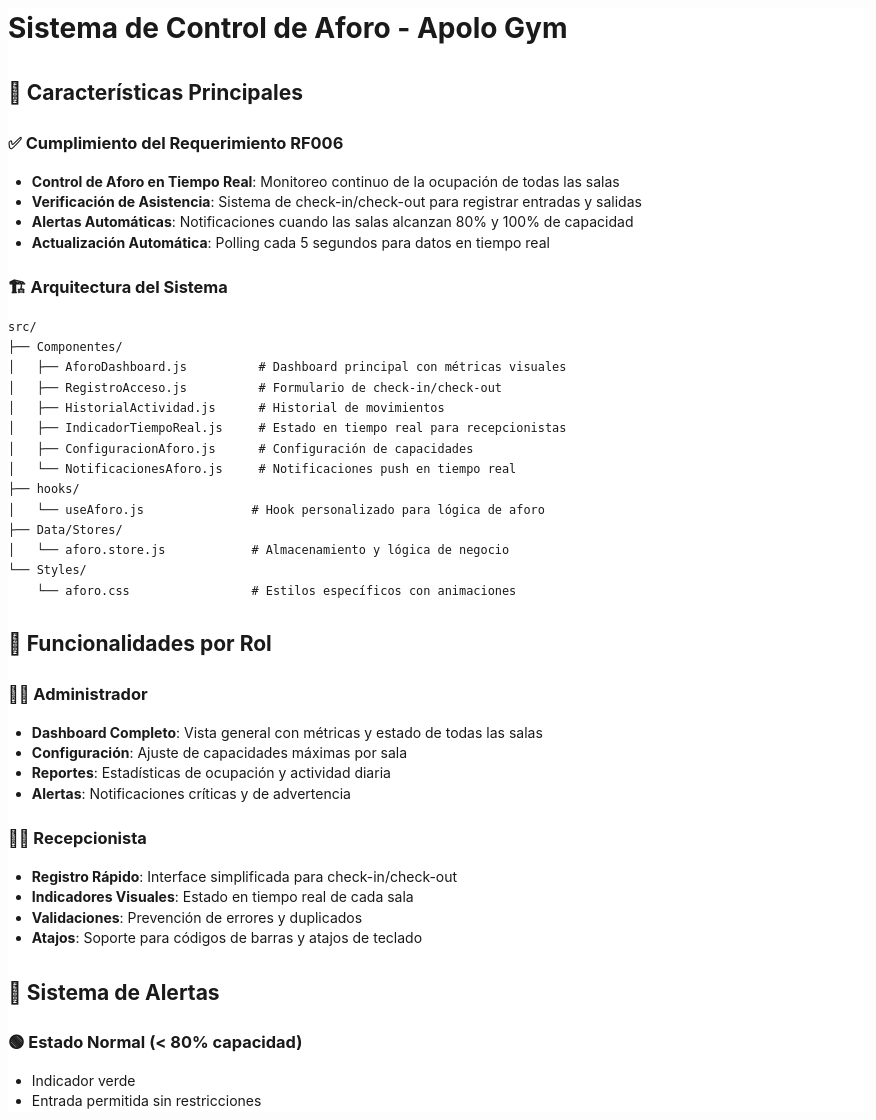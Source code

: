 # Sistema de Control de Aforo - Apolo Gym

## 🚀 Características Principales

### ✅ Cumplimiento del Requerimiento RF006
- **Control de Aforo en Tiempo Real**: Monitoreo continuo de la ocupación de todas las salas
- **Verificación de Asistencia**: Sistema de check-in/check-out para registrar entradas y salidas
- **Alertas Automáticas**: Notificaciones cuando las salas alcanzan 80% y 100% de capacidad
- **Actualización Automática**: Polling cada 5 segundos para datos en tiempo real

### 🏗️ Arquitectura del Sistema

```
src/
├── Componentes/
│   ├── AforoDashboard.js          # Dashboard principal con métricas visuales
│   ├── RegistroAcceso.js          # Formulario de check-in/check-out
│   ├── HistorialActividad.js      # Historial de movimientos
│   ├── IndicadorTiempoReal.js     # Estado en tiempo real para recepcionistas
│   ├── ConfiguracionAforo.js      # Configuración de capacidades
│   └── NotificacionesAforo.js     # Notificaciones push en tiempo real
├── hooks/
│   └── useAforo.js               # Hook personalizado para lógica de aforo
├── Data/Stores/
│   └── aforo.store.js            # Almacenamiento y lógica de negocio
└── Styles/
    └── aforo.css                 # Estilos específicos con animaciones
```

## 🎯 Funcionalidades por Rol

### 👨‍💼 Administrador
- **Dashboard Completo**: Vista general con métricas y estado de todas las salas
- **Configuración**: Ajuste de capacidades máximas por sala
- **Reportes**: Estadísticas de ocupación y actividad diaria
- **Alertas**: Notificaciones críticas y de advertencia

### 👩‍💻 Recepcionista
- **Registro Rápido**: Interface simplificada para check-in/check-out
- **Indicadores Visuales**: Estado en tiempo real de cada sala
- **Validaciones**: Prevención de errores y duplicados
- **Atajos**: Soporte para códigos de barras y atajos de teclado

## 🚦 Sistema de Alertas

### 🟢 Estado Normal (< 80% capacidad)
- Indicador verde
- Entrada permitida sin restricciones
======
In the material above, report how many lines hold the word "Alertas", and add nothing to the figure.

▶ [Answer space]
3